How far this attraction operated may be partly inferred from such a document as the apologetic treatise of Theophilus of Antioch, conjecturally dated about the year 180, in which there is not a single mention of Jesus as a basis of the Christian creed, while the names Christos and Christian are repeatedly bracketed with “chrēstos.” The writer figures less as a Pauline Christist than as a Gentile proselyte who founded on the Hebrew sacred books, and believed in some impersonal Christ at once “good” and “anointed.” Similarly in the Apology of Athenagoras, belonging to the same period, the founder figures purely as the divine Logos, not being even mentioned as a person with a biography, though the writer quotes the Logos through an apocryphal gospel. In such a propaganda the Greek associations with the epithet chrēstos would count for much more than those of the Judaic standpoint.

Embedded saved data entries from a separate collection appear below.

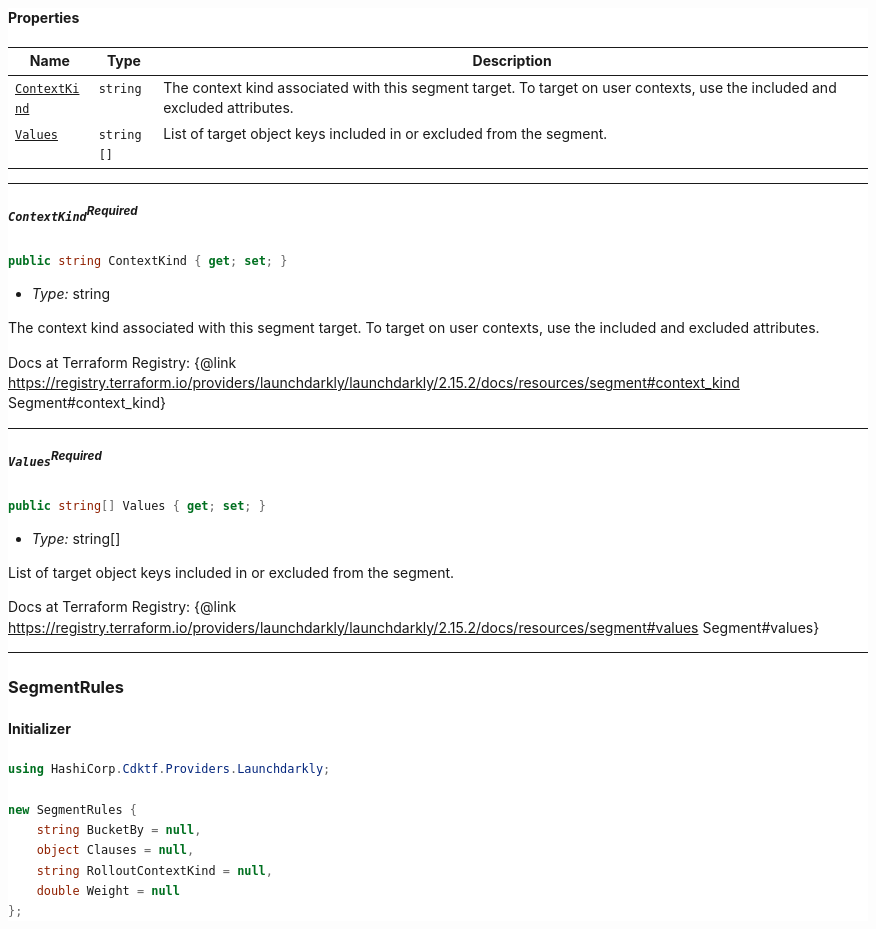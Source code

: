 #### Properties <a name="Properties" id="Properties"></a>

| **Name** | **Type** | **Description** |
| --- | --- | --- |
| <code><a href="#@cdktf/provider-launchdarkly.segment.SegmentIncludedContexts.property.contextKind">ContextKind</a></code> | <code>string</code> | The context kind associated with this segment target. To target on user contexts, use the included and excluded attributes. |
| <code><a href="#@cdktf/provider-launchdarkly.segment.SegmentIncludedContexts.property.values">Values</a></code> | <code>string[]</code> | List of target object keys included in or excluded from the segment. |

---

##### `ContextKind`<sup>Required</sup> <a name="ContextKind" id="@cdktf/provider-launchdarkly.segment.SegmentIncludedContexts.property.contextKind"></a>

```csharp
public string ContextKind { get; set; }
```

- *Type:* string

The context kind associated with this segment target. To target on user contexts, use the included and excluded attributes.

Docs at Terraform Registry: {@link https://registry.terraform.io/providers/launchdarkly/launchdarkly/2.15.2/docs/resources/segment#context_kind Segment#context_kind}

---

##### `Values`<sup>Required</sup> <a name="Values" id="@cdktf/provider-launchdarkly.segment.SegmentIncludedContexts.property.values"></a>

```csharp
public string[] Values { get; set; }
```

- *Type:* string[]

List of target object keys included in or excluded from the segment.

Docs at Terraform Registry: {@link https://registry.terraform.io/providers/launchdarkly/launchdarkly/2.15.2/docs/resources/segment#values Segment#values}

---

### SegmentRules <a name="SegmentRules" id="@cdktf/provider-launchdarkly.segment.SegmentRules"></a>

#### Initializer <a name="Initializer" id="@cdktf/provider-launchdarkly.segment.SegmentRules.Initializer"></a>

```csharp
using HashiCorp.Cdktf.Providers.Launchdarkly;

new SegmentRules {
    string BucketBy = null,
    object Clauses = null,
    string RolloutContextKind = null,
    double Weight = null
};
```
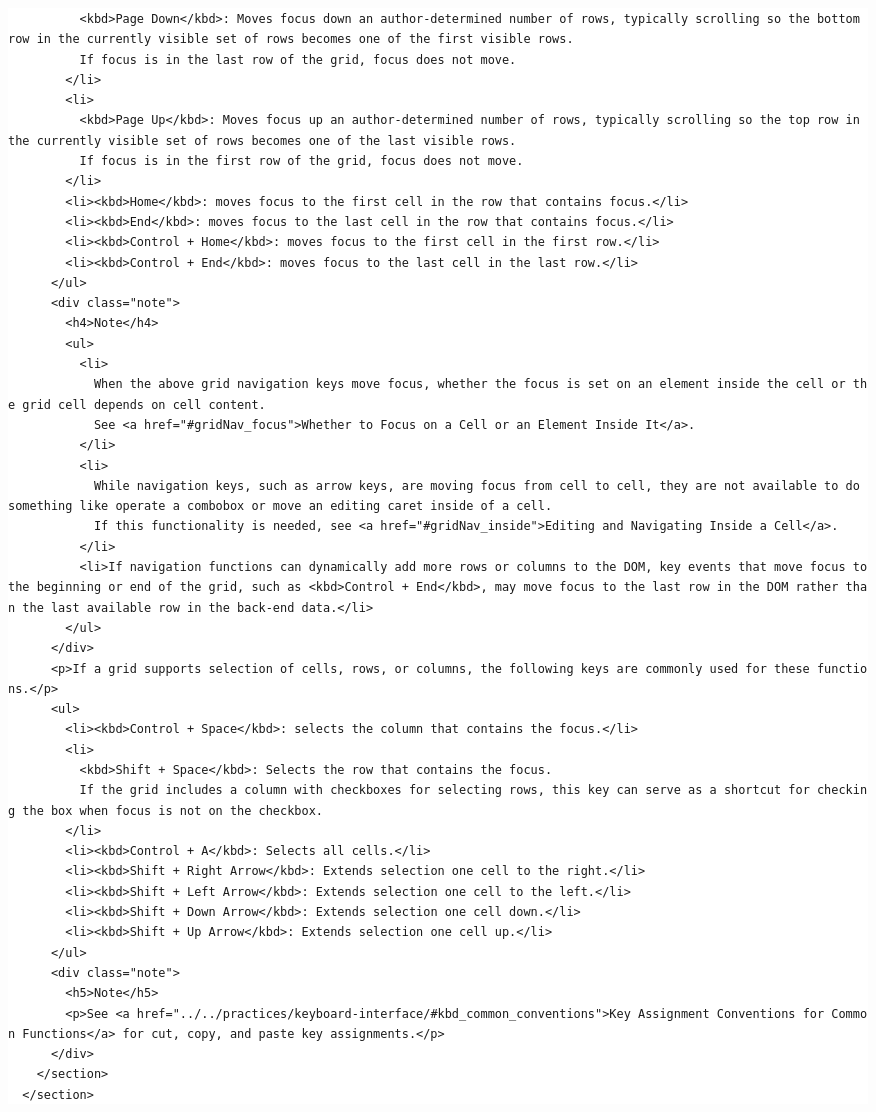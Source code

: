               <kbd>Page Down</kbd>: Moves focus down an author-determined number of rows, typically scrolling so the bottom row in the currently visible set of rows becomes one of the first visible rows.
              If focus is in the last row of the grid, focus does not move.
            </li>
            <li>
              <kbd>Page Up</kbd>: Moves focus up an author-determined number of rows, typically scrolling so the top row in the currently visible set of rows becomes one of the last visible rows.
              If focus is in the first row of the grid, focus does not move.
            </li>
            <li><kbd>Home</kbd>: moves focus to the first cell in the row that contains focus.</li>
            <li><kbd>End</kbd>: moves focus to the last cell in the row that contains focus.</li>
            <li><kbd>Control + Home</kbd>: moves focus to the first cell in the first row.</li>
            <li><kbd>Control + End</kbd>: moves focus to the last cell in the last row.</li>
          </ul>
          <div class="note">
            <h4>Note</h4>
            <ul>
              <li>
                When the above grid navigation keys move focus, whether the focus is set on an element inside the cell or the grid cell depends on cell content.
                See <a href="#gridNav_focus">Whether to Focus on a Cell or an Element Inside It</a>.
              </li>
              <li>
                While navigation keys, such as arrow keys, are moving focus from cell to cell, they are not available to do something like operate a combobox or move an editing caret inside of a cell.
                If this functionality is needed, see <a href="#gridNav_inside">Editing and Navigating Inside a Cell</a>.
              </li>
              <li>If navigation functions can dynamically add more rows or columns to the DOM, key events that move focus to the beginning or end of the grid, such as <kbd>Control + End</kbd>, may move focus to the last row in the DOM rather than the last available row in the back-end data.</li>
            </ul>
          </div>
          <p>If a grid supports selection of cells, rows, or columns, the following keys are commonly used for these functions.</p>
          <ul>
            <li><kbd>Control + Space</kbd>: selects the column that contains the focus.</li>
            <li>
              <kbd>Shift + Space</kbd>: Selects the row that contains the focus.
              If the grid includes a column with checkboxes for selecting rows, this key can serve as a shortcut for checking the box when focus is not on the checkbox.
            </li>
            <li><kbd>Control + A</kbd>: Selects all cells.</li>
            <li><kbd>Shift + Right Arrow</kbd>: Extends selection one cell to the right.</li>
            <li><kbd>Shift + Left Arrow</kbd>: Extends selection one cell to the left.</li>
            <li><kbd>Shift + Down Arrow</kbd>: Extends selection one cell down.</li>
            <li><kbd>Shift + Up Arrow</kbd>: Extends selection one cell up.</li>
          </ul>
          <div class="note">
            <h5>Note</h5>
            <p>See <a href="../../practices/keyboard-interface/#kbd_common_conventions">Key Assignment Conventions for Common Functions</a> for cut, copy, and paste key assignments.</p>
          </div>
        </section>
      </section>
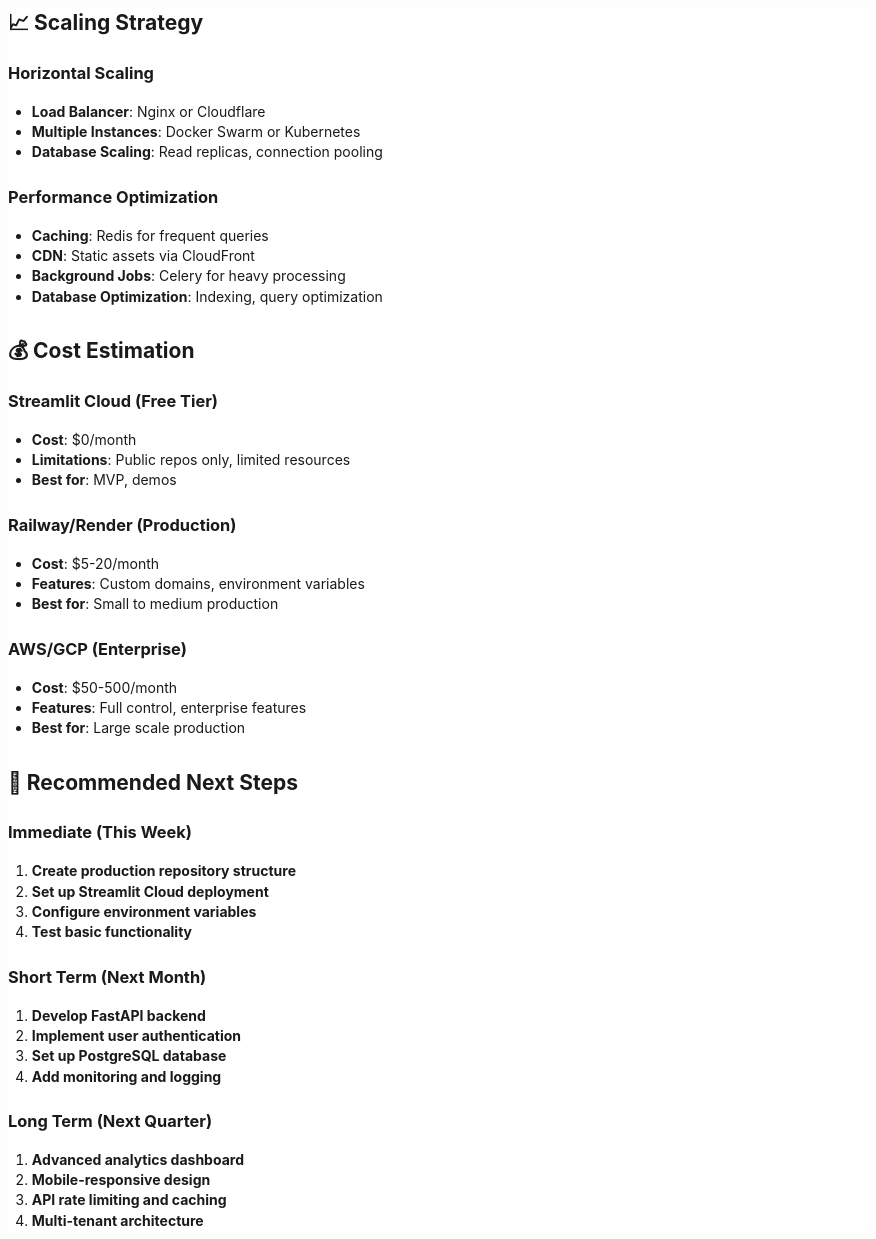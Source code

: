 ## 📈 Scaling Strategy

### Horizontal Scaling
- **Load Balancer**: Nginx or Cloudflare
- **Multiple Instances**: Docker Swarm or Kubernetes
- **Database Scaling**: Read replicas, connection pooling

### Performance Optimization
- **Caching**: Redis for frequent queries
- **CDN**: Static assets via CloudFront
- **Background Jobs**: Celery for heavy processing
- **Database Optimization**: Indexing, query optimization

## 💰 Cost Estimation

### Streamlit Cloud (Free Tier)
- **Cost**: $0/month
- **Limitations**: Public repos only, limited resources
- **Best for**: MVP, demos

### Railway/Render (Production)
- **Cost**: $5-20/month
- **Features**: Custom domains, environment variables
- **Best for**: Small to medium production

### AWS/GCP (Enterprise)
- **Cost**: $50-500/month
- **Features**: Full control, enterprise features
- **Best for**: Large scale production

## 🎯 Recommended Next Steps

### Immediate (This Week)
1. **Create production repository structure**
2. **Set up Streamlit Cloud deployment**
3. **Configure environment variables**
4. **Test basic functionality**

### Short Term (Next Month)
1. **Develop FastAPI backend**
2. **Implement user authentication**
3. **Set up PostgreSQL database**
4. **Add monitoring and logging**

### Long Term (Next Quarter)
1. **Advanced analytics dashboard**
2. **Mobile-responsive design**
3. **API rate limiting and caching**
4. **Multi-tenant architecture**
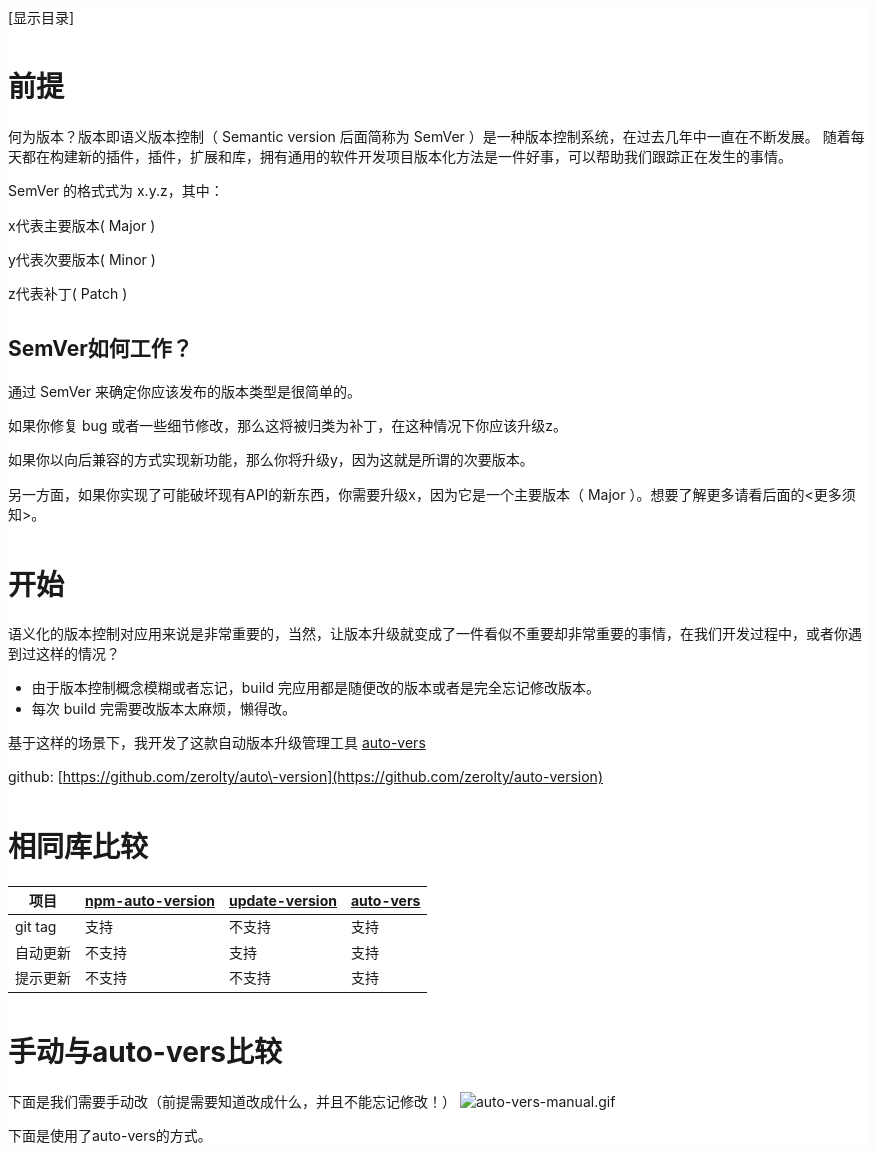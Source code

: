 \[显示目录\]

# 前提

何为版本？版本即语义版本控制（ Semantic version 后面简称为 SemVer ）是一种版本控制系统，在过去几年中一直在不断发展。 随着每天都在构建新的插件，插件，扩展和库，拥有通用的软件开发项目版本化方法是一件好事，可以帮助我们跟踪正在发生的事情。

SemVer 的格式式为 x.y.z，其中：

x代表主要版本( Major )

y代表次要版本( Minor )

z代表补丁( Patch )

## SemVer如何工作？

通过 SemVer 来确定你应该发布的版本类型是很简单的。

如果你修复 bug 或者一些细节修改，那么这将被归类为补丁，在这种情况下你应该升级z。

如果你以向后兼容的方式实现新功能，那么你将升级y，因为这就是所谓的次要版本。

另一方面，如果你实现了可能破坏现有API的新东西，你需要升级x，因为它是一个主要版本（ Major ）。想要了解更多请看后面的<更多须知>。

# 开始

语义化的版本控制对应用来说是非常重要的，当然，让版本升级就变成了一件看似不重要却非常重要的事情，在我们开发过程中，或者你遇到过这样的情况？

*   由于版本控制概念模糊或者忘记，build 完应用都是随便改的版本或者是完全忘记修改版本。
*   每次 build 完需要改版本太麻烦，懒得改。

基于这样的场景下，我开发了这款自动版本升级管理工具 [auto\-vers](https://www.npmjs.com/package/auto-vers)

github: [https://github.com/zerolty/auto\-version](https://github.com/zerolty/auto-version)

# 相同库比较

| 项目 | [npm\-auto\-version](https://github.com/yahoo/npm-auto-version) | [update\-version](https://www.npmjs.com/package/update-version) | [auto\-vers](https://github.com/zerolty/auto-version) |
| --- | --- | --- | --- |
| git tag | 支持 | 不支持 | 支持 |
| 自动更新 | 不支持 | 支持 | 支持 |
| 提示更新 | 不支持 | 不支持 | 支持 |

# 手动与auto\-vers比较

下面是我们需要手动改（前提需要知道改成什么，并且不能忘记修改！）
![auto-vers-manual.gif](https://user-gold-cdn.xitu.io/2019/1/21/1686dd1d7343984d?w=1182&h=802&f=gif&s=100689)

下面是使用了auto\-vers的方式。
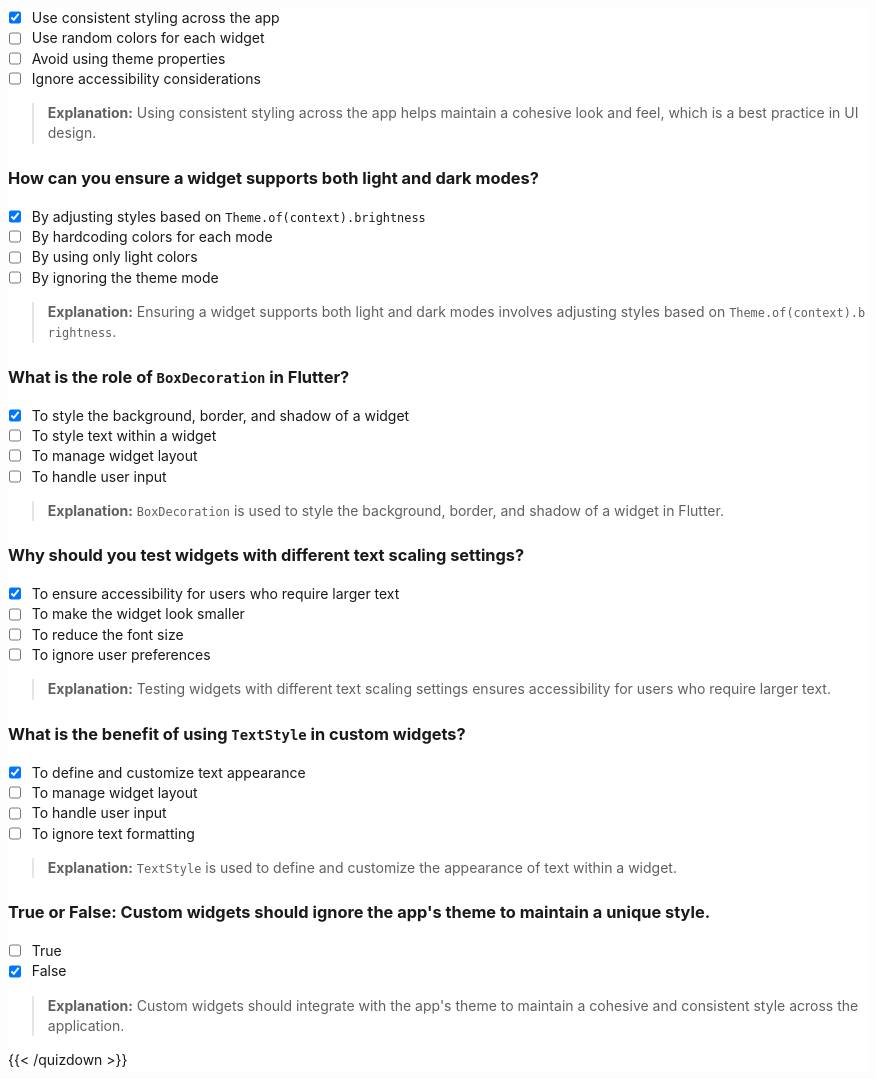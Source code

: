 - [x] Use consistent styling across the app
- [ ] Use random colors for each widget
- [ ] Avoid using theme properties
- [ ] Ignore accessibility considerations

> **Explanation:** Using consistent styling across the app helps maintain a cohesive look and feel, which is a best practice in UI design.

### How can you ensure a widget supports both light and dark modes?

- [x] By adjusting styles based on `Theme.of(context).brightness`
- [ ] By hardcoding colors for each mode
- [ ] By using only light colors
- [ ] By ignoring the theme mode

> **Explanation:** Ensuring a widget supports both light and dark modes involves adjusting styles based on `Theme.of(context).brightness`.

### What is the role of `BoxDecoration` in Flutter?

- [x] To style the background, border, and shadow of a widget
- [ ] To style text within a widget
- [ ] To manage widget layout
- [ ] To handle user input

> **Explanation:** `BoxDecoration` is used to style the background, border, and shadow of a widget in Flutter.

### Why should you test widgets with different text scaling settings?

- [x] To ensure accessibility for users who require larger text
- [ ] To make the widget look smaller
- [ ] To reduce the font size
- [ ] To ignore user preferences

> **Explanation:** Testing widgets with different text scaling settings ensures accessibility for users who require larger text.

### What is the benefit of using `TextStyle` in custom widgets?

- [x] To define and customize text appearance
- [ ] To manage widget layout
- [ ] To handle user input
- [ ] To ignore text formatting

> **Explanation:** `TextStyle` is used to define and customize the appearance of text within a widget.

### True or False: Custom widgets should ignore the app's theme to maintain a unique style.

- [ ] True
- [x] False

> **Explanation:** Custom widgets should integrate with the app's theme to maintain a cohesive and consistent style across the application.

{{< /quizdown >}}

But above all other gains on this score may be reckoned those made in Egypt, where the cult of the cross belonged alike to the ancient worship of Osiris and the recent one of Serapis. Not only was Osiris in especial chrēstos, the benign God, but the hieroglyph of goodness, applied to him in common with others, had the form of a cross standing on a hillock (= a grave?), while the cross symbol in another form was the sign of immortal life. In the imported worship of Serapis, which inevitably conformed in the main to that of Osiris, the cross was equally a divine and mystic emblem. It thus becomes intelligible that some devotees of Serapis should, as is stated in the well-known letter of the Emperor Hadrian, figure as bishops of Christ; and that Serapis-worshippers should rank as Christians, their God being like Osiris “Chrēstos.” To gather into one loosely-coherent mass the elements so variously collected was the work of the gradually-developed hierarchical organization; and the process involved a retention of some of the characteristics of the various worships concerned.

That there were yet other sources of membership for the early Church, apart from direct conversion, is to be gathered from the allegorical writing known as the Pastor of Hermas, which is known to have been one of the most popular books in the whole Christian literature of the second century. This work, apparently written in Italy, never once mentions the name Jesus or the name Christ, and never quotes from any book in either Testament, nor alludes to a crucifixion or a eucharist; but speaks of One God, a Holy Spirit, and a Son of God who underwent labours and sufferings; of a “Church” which appears to mean the community of all good men; and of bishops and apostles and presbyters. It is intelligible only as standing for some species of pre-Jesuist propaganda very loosely related to Judaism, inasmuch as it appears to cite some apocryphal Jewish work, yet utters no Judaic doctrine. Its sole specified rite is baptism; and its moral teaching barely recognizes the idea of vicarious sacrifice. Such a work must have had its public before the Jesuist movement took sectarian or dogmatic form; and its popularity in the early Church must have come of the inclusion of its earlier following. When the Church attained definite organization and a dogmatic system the book was naturally discarded as having none of the specific qualities of a Christian document.

A “Church” such as is ambiguously set forth in the Pastor may conceivably have been set up by one of the movements of Samaritan Christism already mentioned, or by that connected with the name of the Jew Elxai, who is recorded to have written of “Christ” without making it clear whether he referred to the gospel Jesus. As among the Elcesaites, so in the Pastor, the “Son” is conceived as of gigantic stature. On any view, being neither Christian nor anti-Christian, but simply pre-Christian, yet turned to Christian uses, the book strengthens the surmise that a number of the so-called heresies of the early Church were in reality survivals of earlier movements which the Church had absorbed, perhaps during times of persecution. The “heresy” of Simon Magus was certainly such a pre-Christian cult; that of Dositheus appears to be in the same case; and the ideas of the Pastor conform to no canonical version of the Christian creed.